> _THE PROBLEM_:
Please give back the listing below word for word and drop any images.

> _SUPPLIED RECORDS_:
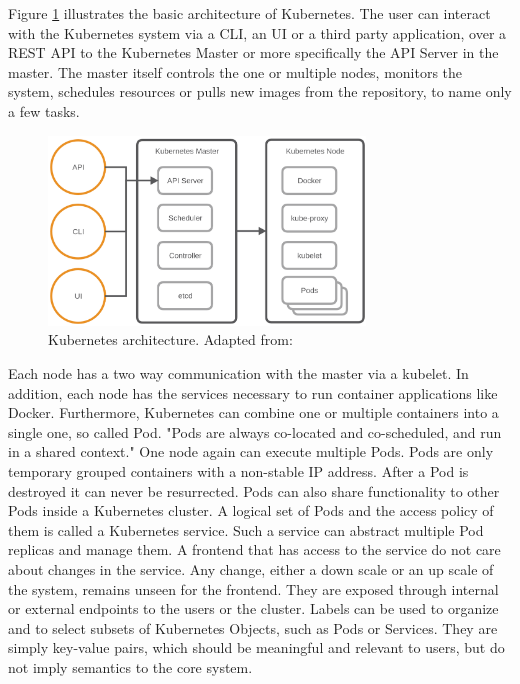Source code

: Figure \ref{fig:kubernetes_architecture} illustrates the basic architecture of Kubernetes.
The user can interact with the Kubernetes system via a \ac{CLI}, an \ac{UI} or a third party application, over a \ac{REST} \ac{API} to the Kubernetes Master or more specifically the \ac{API} Server in the master.
The master itself controls the one or multiple nodes, monitors the system, schedules resources or pulls new images from the repository, to name only a few tasks.

\begin{figure}[H]
    \centering
    \includegraphics[width=0.75\textwidth]{resources/images/kubernetes_architecture.png}
    \caption[Kubernetes architecture]{Kubernetes architecture. Adapted from: \autocite[p. 4]{MSV:2016}}
    \label{fig:kubernetes_architecture}
\end{figure}

Each node has a two way communication with the master via a kubelet.
In addition, each node has the services necessary to run container applications like Docker.
Furthermore, Kubernetes can combine one or multiple containers into a single one, so called Pod.\autocite[cf.][p. 7]{Mulyana:2016}
"Pods are always co-located and co-scheduled, and run in a shared context."\autocite{Kubernetes:pods:2016}
One node again can execute multiple Pods.
Pods are only temporary grouped containers with a non-stable \ac{IP} address.
After a Pod is destroyed it can never be resurrected.
Pods can also share functionality to other Pods inside a Kubernetes cluster.
A logical set of Pods and the access policy of them is called a Kubernetes service.
Such a service can abstract multiple Pod replicas and manage them.
A frontend that has access to the service do not care about changes in the service.
Any change, either a down scale or an up scale of the system, remains unseen for the frontend.
They are exposed through internal or external endpoints to the users or the cluster.\autocite[cf.][p. 11]{MSV:2016}
Labels can be used to organize and to select subsets of Kubernetes Objects, such as Pods or Services.\autocite[cf.]{Kubernetes:labels:2016}
They are simply key-value pairs, which should be meaningful and relevant to users, but do not imply semantics to the core system.\autocite[cf.]{Kubernetes:labels:2016}


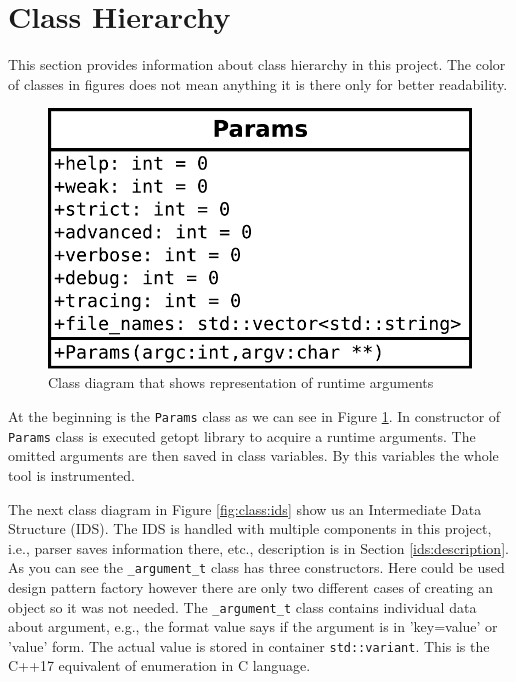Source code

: \section{Class Hierarchy}
This section provides information about class hierarchy in this project. The
color of classes in figures does not mean anything it is there only for better
readability.

\begin{figure}[h]
	\centering
	\includegraphics[width=0.5\linewidth]{obrazky-figures/class/params.pdf}
	\caption{Class diagram that shows representation of runtime arguments}
	\label{fig:class:params}
\end{figure}

At the beginning is the \texttt{Params} class as we can see in Figure
\ref{fig:class:params}. In constructor of \texttt{Params} class is executed
getopt library to acquire a runtime arguments. The omitted arguments are then
saved in class variables. By this variables the whole tool is instrumented.

The next class diagram in Figure \ref{fig:class:ids} show us an Intermediate
Data Structure (IDS). The IDS is handled with multiple components in this
project, i.e., parser saves information there, etc., description is in Section
\ref{ids:description}. As you can see the \texttt{\_argument\_t} class has three
constructors.  Here could be used design pattern factory however there are only
two different cases of creating an object so it was not needed. The
\texttt{\_argument\_t} class contains individual data about argument, e.g., the
format value says if the argument is in 'key=value' or 'value' form. The actual
value is stored in container \texttt{std::variant}. This is the C++17 equivalent
of enumeration in C language.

> _TASK RESPONSE_:
Source code

: Figure \ref{fig:kubernetes_architecture} illustrates the basic architecture of Kubernetes.
The user can interact with the Kubernetes system via a \ac{CLI}, an \ac{UI} or a third party application, over a \ac{REST} \ac{API} to the Kubernetes Master or more specifically the \ac{API} Server in the master.
The master itself controls the one or multiple nodes, monitors the system, schedules resources or pulls new images from the repository, to name only a few tasks.

\begin{figure}[H]
    \centering
    \includegraphics[width=0.75\textwidth]{resources/images/kubernetes_architecture.png}
    \caption[Kubernetes architecture]{Kubernetes architecture. Adapted from: \autocite[p. 4]{MSV:2016}}
    \label{fig:kubernetes_architecture}
\end{figure}

Each node has a two way communication with the master via a kubelet.
In addition, each node has the services necessary to run container applications like Docker.
Furthermore, Kubernetes can combine one or multiple containers into a single one, so called Pod.\autocite[cf.][p. 7]{Mulyana:2016}
"Pods are always co-located and co-scheduled, and run in a shared context."\autocite{Kubernetes:pods:2016}
One node again can execute multiple Pods.
Pods are only temporary grouped containers with a non-stable \ac{IP} address.
After a Pod is destroyed it can never be resurrected.
Pods can also share functionality to other Pods inside a Kubernetes cluster.
A logical set of Pods and the access policy of them is called a Kubernetes service.
Such a service can abstract multiple Pod replicas and manage them.
A frontend that has access to the service do not care about changes in the service.
Any change, either a down scale or an up scale of the system, remains unseen for the frontend.
They are exposed through internal or external endpoints to the users or the cluster.\autocite[cf.][p. 11]{MSV:2016}
Labels can be used to organize and to select subsets of Kubernetes Objects, such as Pods or Services.\autocite[cf.]{Kubernetes:labels:2016}
They are simply key-value pairs, which should be meaningful and relevant to users, but do not imply semantics to the core system.\autocite[cf.]{Kubernetes:labels:2016}


Source code

: \section{Class Hierarchy}
This section provides information about class hierarchy in this project. The
color of classes in figures does not mean anything it is there only for better
readability.

\begin{figure}[h]
	\centering
	\includegraphics[width=0.5\linewidth]{obrazky-figures/class/params.pdf}
	\caption{Class diagram that shows representation of runtime arguments}
	\label{fig:class:params}
\end{figure}

At the beginning is the \texttt{Params} class as we can see in Figure
\ref{fig:class:params}. In constructor of \texttt{Params} class is executed
getopt library to acquire a runtime arguments. The omitted arguments are then
saved in class variables. By this variables the whole tool is instrumented.

The next class diagram in Figure \ref{fig:class:ids} show us an Intermediate
Data Structure (IDS). The IDS is handled with multiple components in this
project, i.e., parser saves information there, etc., description is in Section
\ref{ids:description}. As you can see the \texttt{\_argument\_t} class has three
constructors.  Here could be used design pattern factory however there are only
two different cases of creating an object so it was not needed. The
\texttt{\_argument\_t} class contains individual data about argument, e.g., the
format value says if the argument is in 'key=value' or 'value' form. The actual
value is stored in container \texttt{std::variant}. This is the C++17 equivalent
of enumeration in C language.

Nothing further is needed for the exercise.